# What is expected:
Print the data that follows exactly as it stands, from its first line through the line containing "- **index.html**: Complete", and stop there.

# Records for the exercise:
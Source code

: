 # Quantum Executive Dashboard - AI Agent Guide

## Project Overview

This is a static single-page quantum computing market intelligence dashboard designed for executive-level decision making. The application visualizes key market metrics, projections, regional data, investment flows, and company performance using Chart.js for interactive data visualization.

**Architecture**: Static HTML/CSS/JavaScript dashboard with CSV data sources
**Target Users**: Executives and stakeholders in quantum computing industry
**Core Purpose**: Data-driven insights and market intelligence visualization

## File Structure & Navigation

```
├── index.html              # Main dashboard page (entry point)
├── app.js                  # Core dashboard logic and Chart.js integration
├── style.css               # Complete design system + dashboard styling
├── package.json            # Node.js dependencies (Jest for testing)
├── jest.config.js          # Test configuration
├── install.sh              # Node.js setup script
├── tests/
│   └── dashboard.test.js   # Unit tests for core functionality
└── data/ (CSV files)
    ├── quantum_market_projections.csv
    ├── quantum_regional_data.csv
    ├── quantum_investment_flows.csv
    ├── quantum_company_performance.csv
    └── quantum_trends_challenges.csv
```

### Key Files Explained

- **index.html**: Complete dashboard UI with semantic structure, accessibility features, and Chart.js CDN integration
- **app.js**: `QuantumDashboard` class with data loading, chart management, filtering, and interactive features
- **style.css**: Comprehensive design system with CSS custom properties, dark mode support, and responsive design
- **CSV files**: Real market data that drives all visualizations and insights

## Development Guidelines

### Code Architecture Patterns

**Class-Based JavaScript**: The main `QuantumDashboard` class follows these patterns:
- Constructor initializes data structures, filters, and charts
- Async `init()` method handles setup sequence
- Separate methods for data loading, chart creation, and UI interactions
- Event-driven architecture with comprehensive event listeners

# Solution:
Source code

: # Quantum Executive Dashboard - AI Agent Guide

## Project Overview

This is a static single-page quantum computing market intelligence dashboard designed for executive-level decision making. The application visualizes key market metrics, projections, regional data, investment flows, and company performance using Chart.js for interactive data visualization.

**Architecture**: Static HTML/CSS/JavaScript dashboard with CSV data sources
**Target Users**: Executives and stakeholders in quantum computing industry
**Core Purpose**: Data-driven insights and market intelligence visualization

## File Structure & Navigation

```
├── index.html              # Main dashboard page (entry point)
├── app.js                  # Core dashboard logic and Chart.js integration
├── style.css               # Complete design system + dashboard styling
├── package.json            # Node.js dependencies (Jest for testing)
├── jest.config.js          # Test configuration
├── install.sh              # Node.js setup script
├── tests/
│   └── dashboard.test.js   # Unit tests for core functionality
└── data/ (CSV files)
    ├── quantum_market_projections.csv
    ├── quantum_regional_data.csv
    ├── quantum_investment_flows.csv
    ├── quantum_company_performance.csv
    └── quantum_trends_challenges.csv
```

### Key Files Explained

- **index.html**: Complete dashboard UI with semantic structure, accessibility features, and Chart.js CDN integration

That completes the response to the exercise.